Required work: Copy each line from the records below in which the word "check" is found.

Data listing:
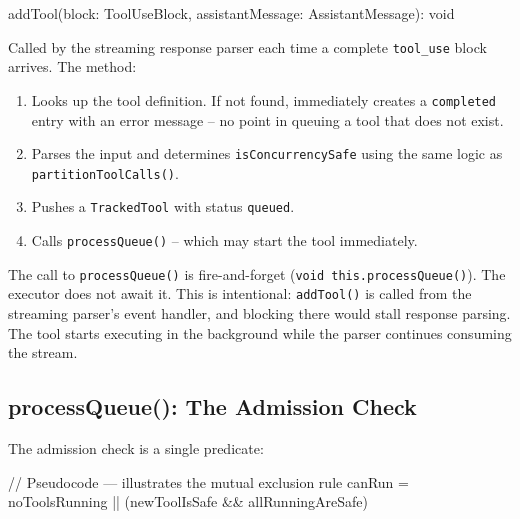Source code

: \documentclass[
  english,
  11pt,
  letterpaper,
]{book}
\newenvironment{Shaded}{\begin{snugshade}}{\end{snugshade}}
\newcommand{\CommentTok}[1]{\textcolor[rgb]{0.37,0.37,0.37}{#1}}
\newcommand{\DataTypeTok}[1]{\textcolor[rgb]{0.68,0.00,0.00}{#1}}
\newcommand{\FunctionTok}[1]{\textcolor[rgb]{0.28,0.35,0.67}{#1}}
\newcommand{\NormalTok}[1]{\textcolor[rgb]{0.00,0.23,0.31}{#1}}
\newcommand{\OperatorTok}[1]{\textcolor[rgb]{0.37,0.37,0.37}{#1}}
\providecommand{\tightlist}{%
  \setlength{\itemsep}{0pt}\setlength{\parskip}{0pt}}
\begin{document}
\begin{Shaded}
\begin{Highlighting}[]
\FunctionTok{addTool}\NormalTok{(block}\OperatorTok{:}\NormalTok{ ToolUseBlock}\OperatorTok{,}\NormalTok{ assistantMessage}\OperatorTok{:}\NormalTok{ AssistantMessage)}\OperatorTok{:} \DataTypeTok{void}
\end{Highlighting}
\end{Shaded}

Called by the streaming response parser each time a complete
\texttt{tool\_use} block arrives. The method:

\begin{enumerate}
\def\labelenumi{\arabic{enumi}.}
\tightlist
\item
  Looks up the tool definition. If not found, immediately creates a
  \texttt{completed} entry with an error message -- no point in queuing
  a tool that does not exist.
\item
  Parses the input and determines \texttt{isConcurrencySafe} using the
  same logic as \texttt{partitionToolCalls()}.
\item
  Pushes a \texttt{TrackedTool} with status
  \texttt{\textquotesingle{}queued\textquotesingle{}}.
\item
  Calls \texttt{processQueue()} -- which may start the tool immediately.
\end{enumerate}

The call to \texttt{processQueue()} is fire-and-forget
(\texttt{void\ this.processQueue()}). The executor does not await it.
This is intentional: \texttt{addTool()} is called from the streaming
parser's event handler, and blocking there would stall response parsing.
The tool starts executing in the background while the parser continues
consuming the stream.

\subsection{processQueue(): The Admission
Check}\label{processqueue-the-admission-check}

The admission check is a single predicate:

\begin{Shaded}
\begin{Highlighting}[]
\CommentTok{// Pseudocode — illustrates the mutual exclusion rule}
\NormalTok{canRun }\OperatorTok{=}\NormalTok{ noToolsRunning }\OperatorTok{||}\NormalTok{ (newToolIsSafe }\OperatorTok{\&\&}\NormalTok{ allRunningAreSafe)}
\end{Highlighting}
\end{Shaded}
\end{document}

Task answer:
Check}\label{processqueue-the-admission-check}
The admission check is a single predicate:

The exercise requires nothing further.